Snow falls around a sign in Barrow, Alaska, in 2014. Residents in Barrow, the nation’s northernmost community, have voted to change the name of their city back to its traditional Inupiaq name of Utqiagvik. (Gregory Bull / Associated Press, File)

Snow falls around a sign in Barrow, Alaska, in 2014. Residents in Barrow, the nation’s northernmost community, have voted to change the name of their city back to its traditional Inupiaq name of Utqiagvik. (Gregory Bull / Associated Press, File)

Alaska town votes to change its name to Alaska Native name

By Rachel D’Oro

Associated Press

ANCHORAGE, Alaska — Residents in the nation’s northernmost community have voted to change the name of the Alaska town to its traditional Inupiat Eskimo name.

A slight majority of voters in the largely Inupiat city of Barrow approved efforts to change the community’s name to Utqiagvik (oot-GHAR-vik) in their local election Oct. 4. The vote was tight, with 381 in favor of the name change and 375 against it.

“Basically, it reinforces the cultural identity of the people,” said Mayor Bob Harcharek, who is not Native. He noted that early day missionaries set up schools in the area where students were forbidden to speak in their native language and were punished if they did so. “It caused some social psychological problems.”

Barrow City Council member Qaiyaan Harcharek, the mayor’s son, introduced a local ordinance in August that began the process ratified by voters. The younger Harcharek is Inupiat on his mother’s side.

“We are now in an era where the reclamation of tradition is critical to the perpetuation of identity as Iñupiat,” he wrote in an email Friday to The Associated Press. “The people of Utqiagvik voted to regain our traditional name. Hopefully, it signifies the beginning of a decolonizing revolution. Regaining our traditional names is just one step towards that healing!”

Another Alaska community in recent years to change its name is the western Alaska village now known as Numan Iqua, which was known as Sheldon Point until voters approved the new name in 1999.

Barrow’s vote follows a high profile name change in Alaska.

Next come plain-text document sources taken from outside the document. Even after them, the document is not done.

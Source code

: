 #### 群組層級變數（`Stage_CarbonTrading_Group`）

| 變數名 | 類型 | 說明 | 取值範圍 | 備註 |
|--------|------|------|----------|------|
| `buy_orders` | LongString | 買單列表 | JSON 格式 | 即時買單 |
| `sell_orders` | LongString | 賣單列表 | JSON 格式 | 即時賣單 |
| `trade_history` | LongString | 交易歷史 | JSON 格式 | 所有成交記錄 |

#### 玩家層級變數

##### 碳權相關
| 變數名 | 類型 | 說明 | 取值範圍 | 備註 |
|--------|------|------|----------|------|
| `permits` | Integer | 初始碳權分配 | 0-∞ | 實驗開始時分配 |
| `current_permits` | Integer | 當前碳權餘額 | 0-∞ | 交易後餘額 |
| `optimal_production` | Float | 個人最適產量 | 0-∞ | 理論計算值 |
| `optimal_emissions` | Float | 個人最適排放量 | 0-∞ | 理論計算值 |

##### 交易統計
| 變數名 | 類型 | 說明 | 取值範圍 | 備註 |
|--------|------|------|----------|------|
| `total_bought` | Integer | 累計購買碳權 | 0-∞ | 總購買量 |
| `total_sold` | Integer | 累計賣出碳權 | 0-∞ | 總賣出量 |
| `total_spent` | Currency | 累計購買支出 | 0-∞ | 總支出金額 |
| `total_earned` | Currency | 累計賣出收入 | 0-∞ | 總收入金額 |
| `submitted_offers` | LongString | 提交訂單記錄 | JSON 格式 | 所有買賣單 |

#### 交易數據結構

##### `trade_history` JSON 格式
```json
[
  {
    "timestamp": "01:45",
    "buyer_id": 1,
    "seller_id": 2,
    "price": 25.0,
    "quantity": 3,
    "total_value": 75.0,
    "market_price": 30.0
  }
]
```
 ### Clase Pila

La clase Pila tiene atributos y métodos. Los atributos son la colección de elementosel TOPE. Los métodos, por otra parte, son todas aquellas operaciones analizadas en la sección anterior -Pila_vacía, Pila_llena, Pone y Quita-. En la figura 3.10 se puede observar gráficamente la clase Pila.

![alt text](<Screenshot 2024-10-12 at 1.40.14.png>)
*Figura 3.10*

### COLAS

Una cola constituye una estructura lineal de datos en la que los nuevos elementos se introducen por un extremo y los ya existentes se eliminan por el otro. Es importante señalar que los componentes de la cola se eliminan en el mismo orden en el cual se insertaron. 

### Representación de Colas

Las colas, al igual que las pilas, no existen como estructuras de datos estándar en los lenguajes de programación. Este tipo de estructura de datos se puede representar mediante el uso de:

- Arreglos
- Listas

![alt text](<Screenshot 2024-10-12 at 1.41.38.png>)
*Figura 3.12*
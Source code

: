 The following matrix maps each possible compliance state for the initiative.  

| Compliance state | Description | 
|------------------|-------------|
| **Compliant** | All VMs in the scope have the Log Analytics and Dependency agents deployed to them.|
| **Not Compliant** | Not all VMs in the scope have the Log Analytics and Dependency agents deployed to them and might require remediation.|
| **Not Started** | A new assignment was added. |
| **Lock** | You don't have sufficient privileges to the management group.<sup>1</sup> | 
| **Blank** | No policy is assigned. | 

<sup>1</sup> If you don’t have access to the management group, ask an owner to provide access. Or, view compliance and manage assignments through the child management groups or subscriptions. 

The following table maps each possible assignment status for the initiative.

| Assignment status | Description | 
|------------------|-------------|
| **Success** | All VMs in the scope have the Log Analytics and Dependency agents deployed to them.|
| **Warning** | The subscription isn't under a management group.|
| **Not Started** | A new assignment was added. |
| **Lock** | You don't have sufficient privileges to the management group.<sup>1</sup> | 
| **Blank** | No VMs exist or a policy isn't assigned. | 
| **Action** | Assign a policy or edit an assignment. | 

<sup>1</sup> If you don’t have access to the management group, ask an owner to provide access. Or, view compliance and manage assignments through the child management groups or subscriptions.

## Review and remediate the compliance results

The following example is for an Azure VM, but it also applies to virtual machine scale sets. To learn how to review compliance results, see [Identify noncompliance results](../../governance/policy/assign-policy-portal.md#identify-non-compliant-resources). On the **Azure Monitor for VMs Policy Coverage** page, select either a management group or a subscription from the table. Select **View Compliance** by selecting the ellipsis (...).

Last year, the Obama administration decided to bestow the traditional Alaska Native to North America’s tallest mountain, from Mount McKinley to its Denali, an Athabascan word meaning “the high one.”

There’s also an ongoing effort to rename Devils Tower National Monument, a giant rock butte in northeast Wyoming. Local American Indians and others are seeking to have it switched to Bear Lodge.

Among those unhappy with the Barrow change is William Phillips, a non-Native local married to an Inupiat woman. Phillips, who voted against the change, owns the Barrow Souvenirs and Gifts shop and is a 22-year resident of the town located more than 700 miles north of Anchorage.

“I think it’s stupid,” he said Friday. “I do understand how it got passed.”

He hasn’t decided if he’ll change the shop’s name as well.

Philips believes the name change will come with enormous cost to the city to make a slew of changes reflecting the new name. It also will be a huge inconvenience to residents who will now have to change passports, drivers’ licenses and other documents.

Phillips said he understands why people voted in favor of the change, but he doesn’t believe everyone knew exactly what the practical impact will be.

“Most of the yes votes probably were proud Native people who think they’re going to revitalize their culture,” he said. “And in fact there’s other ways to do that instead of putting all the expenditures right back in the community that we can’t afford already.”

The city is following state code to implement the change in the Arctic Ocean coastal town of nearly 5,000. Bob Harcharek said a notification was mailed as required to the lieutenant governor’s office this week, noting the name change becomes official 45 days after notification.

Claire Richardson, spokeswoman for Lt. Gov. Byron Mallott, said the paperwork has not yet been received.

The town was named in 1826 for Sir John Barrow, 2nd Secretary of the British Admiralty, according to the state’s community database and other sources.

It’s not immediately clear what the city’s new Inupiat name means.

Some say it means “a place where snow owls are hunted” while others say it essentially means a place for gathering potatoes, even though potatoes are not native to the area.

With the name change, the town also is seeking state approval to change it stop signs to the Inupiat word: “Nutqagin,” the mayor said. If necessary, the English word “Stop” also will be added, but it will be much smaller than the Native word on the red octagonal sign.